** What is being asked **
Would you quote the material below from its first line through the line containing "<!-- truncate -->", exactly and with both ends included?

** Supplied records **

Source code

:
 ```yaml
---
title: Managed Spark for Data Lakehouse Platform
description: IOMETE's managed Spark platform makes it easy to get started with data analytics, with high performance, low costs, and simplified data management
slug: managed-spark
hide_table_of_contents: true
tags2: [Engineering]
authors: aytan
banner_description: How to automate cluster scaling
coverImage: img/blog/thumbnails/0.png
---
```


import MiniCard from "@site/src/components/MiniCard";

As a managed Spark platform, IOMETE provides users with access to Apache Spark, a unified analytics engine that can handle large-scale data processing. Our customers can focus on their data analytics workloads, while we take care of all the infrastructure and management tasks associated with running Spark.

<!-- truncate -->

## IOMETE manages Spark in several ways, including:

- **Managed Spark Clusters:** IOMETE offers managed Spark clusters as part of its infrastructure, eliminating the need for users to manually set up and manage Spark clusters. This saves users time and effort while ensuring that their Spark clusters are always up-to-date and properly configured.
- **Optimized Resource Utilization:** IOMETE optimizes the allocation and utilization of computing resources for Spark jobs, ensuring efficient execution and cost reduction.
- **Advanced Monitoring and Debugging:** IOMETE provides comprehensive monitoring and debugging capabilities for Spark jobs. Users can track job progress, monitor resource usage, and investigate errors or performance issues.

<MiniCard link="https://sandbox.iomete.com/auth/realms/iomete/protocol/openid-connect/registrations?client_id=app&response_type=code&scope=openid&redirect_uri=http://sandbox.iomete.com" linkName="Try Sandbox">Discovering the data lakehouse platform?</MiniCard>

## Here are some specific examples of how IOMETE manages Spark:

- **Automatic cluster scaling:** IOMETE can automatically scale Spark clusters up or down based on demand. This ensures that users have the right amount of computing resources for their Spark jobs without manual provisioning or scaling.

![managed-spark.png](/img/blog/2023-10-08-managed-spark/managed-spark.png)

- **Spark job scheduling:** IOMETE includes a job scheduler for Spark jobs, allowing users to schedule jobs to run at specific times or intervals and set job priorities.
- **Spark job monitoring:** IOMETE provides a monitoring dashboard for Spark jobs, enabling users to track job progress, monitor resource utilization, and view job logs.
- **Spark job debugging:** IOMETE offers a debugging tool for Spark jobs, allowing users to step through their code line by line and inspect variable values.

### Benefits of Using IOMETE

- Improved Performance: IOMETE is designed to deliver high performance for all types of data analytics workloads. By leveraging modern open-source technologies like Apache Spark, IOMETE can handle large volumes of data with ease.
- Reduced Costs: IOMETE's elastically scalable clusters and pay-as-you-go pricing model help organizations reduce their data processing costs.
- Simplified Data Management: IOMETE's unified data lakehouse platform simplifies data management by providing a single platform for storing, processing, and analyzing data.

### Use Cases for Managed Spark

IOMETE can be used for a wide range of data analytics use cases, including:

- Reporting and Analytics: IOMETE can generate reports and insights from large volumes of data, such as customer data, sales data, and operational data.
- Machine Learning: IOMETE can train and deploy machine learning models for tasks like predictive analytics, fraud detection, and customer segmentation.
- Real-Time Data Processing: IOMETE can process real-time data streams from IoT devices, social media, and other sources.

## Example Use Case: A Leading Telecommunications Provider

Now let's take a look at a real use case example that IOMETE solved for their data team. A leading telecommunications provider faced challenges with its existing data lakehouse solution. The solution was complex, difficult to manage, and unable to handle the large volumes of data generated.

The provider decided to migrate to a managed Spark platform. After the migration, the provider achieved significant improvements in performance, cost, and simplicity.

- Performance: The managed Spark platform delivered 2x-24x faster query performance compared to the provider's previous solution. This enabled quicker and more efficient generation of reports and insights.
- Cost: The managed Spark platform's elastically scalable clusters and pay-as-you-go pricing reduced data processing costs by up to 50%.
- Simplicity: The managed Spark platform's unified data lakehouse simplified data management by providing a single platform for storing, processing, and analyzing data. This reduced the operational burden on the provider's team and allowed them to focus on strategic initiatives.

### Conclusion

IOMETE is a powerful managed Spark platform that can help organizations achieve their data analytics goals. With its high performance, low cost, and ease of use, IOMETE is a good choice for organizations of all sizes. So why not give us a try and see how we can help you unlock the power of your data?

** Reply to the exercise **
Source code

:
 ```yaml
---
title: Managed Spark for Data Lakehouse Platform
description: IOMETE's managed Spark platform makes it easy to get started with data analytics, with high performance, low costs, and simplified data management
slug: managed-spark
hide_table_of_contents: true
tags2: [Engineering]
authors: aytan
banner_description: How to automate cluster scaling
coverImage: img/blog/thumbnails/0.png
---
```


import MiniCard from "@site/src/components/MiniCard";

As a managed Spark platform, IOMETE provides users with access to Apache Spark, a unified analytics engine that can handle large-scale data processing. Our customers can focus on their data analytics workloads, while we take care of all the infrastructure and management tasks associated with running Spark.

<!-- truncate -->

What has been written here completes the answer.